Страница 8 из 12
– Что? Что случилось? – спросил он только.
– Ты слышал, что умер Грин?
– Роберт? Ну да. Конечно! И раньше говорили, что с ним совсем плохо. Отмаялся бедняга! Он был талантлив. Только… Уж очень боялся, что его забудут, и настаивал на своем первородстве в профессии.
– «Бедняга»! – передразнил Марло. – Нашелся человеколюбец!..
– А ты кто?
– А я – макиавеллист! – сказал Марло с гордостью и некоторым презрением. Чуть не выпятив грудь.
– Ладно! И так можно! – сказал Шекспир примирительно.
– Помирал, как собака, – прибавил Марло не без удовольствия. Представляешь? В объятьях какой-то шлюхи, с маленьким ее бастардом на руках и весь во вшах. Нэш его видел перед смертью. Ужасное зрелище. Его прикармливала хозяйка комнаты, которую они снимали. Она по просьбе его надела на него, мертвого, лавровый венок.

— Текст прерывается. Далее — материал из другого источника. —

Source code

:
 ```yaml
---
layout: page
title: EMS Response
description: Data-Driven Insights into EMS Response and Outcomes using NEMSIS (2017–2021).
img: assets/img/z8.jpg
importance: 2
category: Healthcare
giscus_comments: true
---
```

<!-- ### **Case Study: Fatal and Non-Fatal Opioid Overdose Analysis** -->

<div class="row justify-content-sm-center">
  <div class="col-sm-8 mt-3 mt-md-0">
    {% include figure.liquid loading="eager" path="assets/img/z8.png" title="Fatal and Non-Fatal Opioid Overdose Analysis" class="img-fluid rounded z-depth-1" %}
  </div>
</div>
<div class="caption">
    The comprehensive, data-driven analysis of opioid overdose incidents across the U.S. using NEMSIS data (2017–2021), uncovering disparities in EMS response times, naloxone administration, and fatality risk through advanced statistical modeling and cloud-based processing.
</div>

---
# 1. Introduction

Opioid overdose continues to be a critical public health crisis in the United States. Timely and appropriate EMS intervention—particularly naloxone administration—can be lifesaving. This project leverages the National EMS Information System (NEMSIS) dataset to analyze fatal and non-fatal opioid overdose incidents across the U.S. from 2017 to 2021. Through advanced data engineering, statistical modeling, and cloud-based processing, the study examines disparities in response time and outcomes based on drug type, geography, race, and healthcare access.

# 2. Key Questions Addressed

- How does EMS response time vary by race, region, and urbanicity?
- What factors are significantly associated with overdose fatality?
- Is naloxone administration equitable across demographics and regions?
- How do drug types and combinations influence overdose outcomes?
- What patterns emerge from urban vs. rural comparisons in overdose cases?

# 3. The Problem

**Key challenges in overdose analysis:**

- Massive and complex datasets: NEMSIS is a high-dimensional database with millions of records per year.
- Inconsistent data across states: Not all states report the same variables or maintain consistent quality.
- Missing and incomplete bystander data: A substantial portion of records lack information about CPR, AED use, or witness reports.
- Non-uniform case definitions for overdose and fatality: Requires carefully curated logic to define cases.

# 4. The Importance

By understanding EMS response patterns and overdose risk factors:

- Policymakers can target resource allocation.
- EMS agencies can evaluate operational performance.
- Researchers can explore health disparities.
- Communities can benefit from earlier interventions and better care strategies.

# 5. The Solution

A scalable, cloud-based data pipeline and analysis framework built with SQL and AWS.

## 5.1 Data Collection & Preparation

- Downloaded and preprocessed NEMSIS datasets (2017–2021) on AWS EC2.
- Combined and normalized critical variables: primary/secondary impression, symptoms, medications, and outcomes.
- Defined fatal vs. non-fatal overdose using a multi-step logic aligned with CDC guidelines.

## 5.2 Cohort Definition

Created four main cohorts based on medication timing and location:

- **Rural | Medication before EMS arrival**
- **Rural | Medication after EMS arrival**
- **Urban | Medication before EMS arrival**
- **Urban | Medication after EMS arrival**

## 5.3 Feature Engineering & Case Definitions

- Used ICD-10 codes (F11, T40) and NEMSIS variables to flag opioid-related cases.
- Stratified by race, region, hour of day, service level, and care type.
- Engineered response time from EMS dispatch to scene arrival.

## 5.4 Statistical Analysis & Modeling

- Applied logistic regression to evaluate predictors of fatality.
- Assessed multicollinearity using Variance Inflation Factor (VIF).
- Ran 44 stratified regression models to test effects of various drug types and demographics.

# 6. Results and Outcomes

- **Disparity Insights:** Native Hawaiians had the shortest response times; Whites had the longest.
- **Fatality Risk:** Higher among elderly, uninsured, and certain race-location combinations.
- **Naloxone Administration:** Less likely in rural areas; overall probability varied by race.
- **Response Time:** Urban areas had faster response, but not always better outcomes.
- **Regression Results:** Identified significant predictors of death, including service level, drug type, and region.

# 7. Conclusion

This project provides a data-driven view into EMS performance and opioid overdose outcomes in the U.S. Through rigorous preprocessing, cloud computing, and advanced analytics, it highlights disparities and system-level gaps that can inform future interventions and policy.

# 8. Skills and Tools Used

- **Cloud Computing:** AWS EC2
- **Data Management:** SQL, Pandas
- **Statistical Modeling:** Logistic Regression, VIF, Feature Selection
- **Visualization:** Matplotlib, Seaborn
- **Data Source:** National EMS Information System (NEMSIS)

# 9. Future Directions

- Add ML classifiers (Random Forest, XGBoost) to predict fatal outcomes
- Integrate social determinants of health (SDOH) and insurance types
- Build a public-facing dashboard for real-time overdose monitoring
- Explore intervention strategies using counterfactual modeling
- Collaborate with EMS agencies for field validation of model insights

– Будет! – сказал Шекспир. – Никто не знает, как придется помирать нам с тобой.
– И то верно… – но добавил столь же беспощадно: – Свою Доротею он бросил, сам знаешь, а в письме к ней просил его простить и уплатить за него десять фунтов долгу.
Шекспир приуныл. Он сам оставил в Стратфорде свою «Доротею» с тремя детьми. Правда, заботился слать им деньги.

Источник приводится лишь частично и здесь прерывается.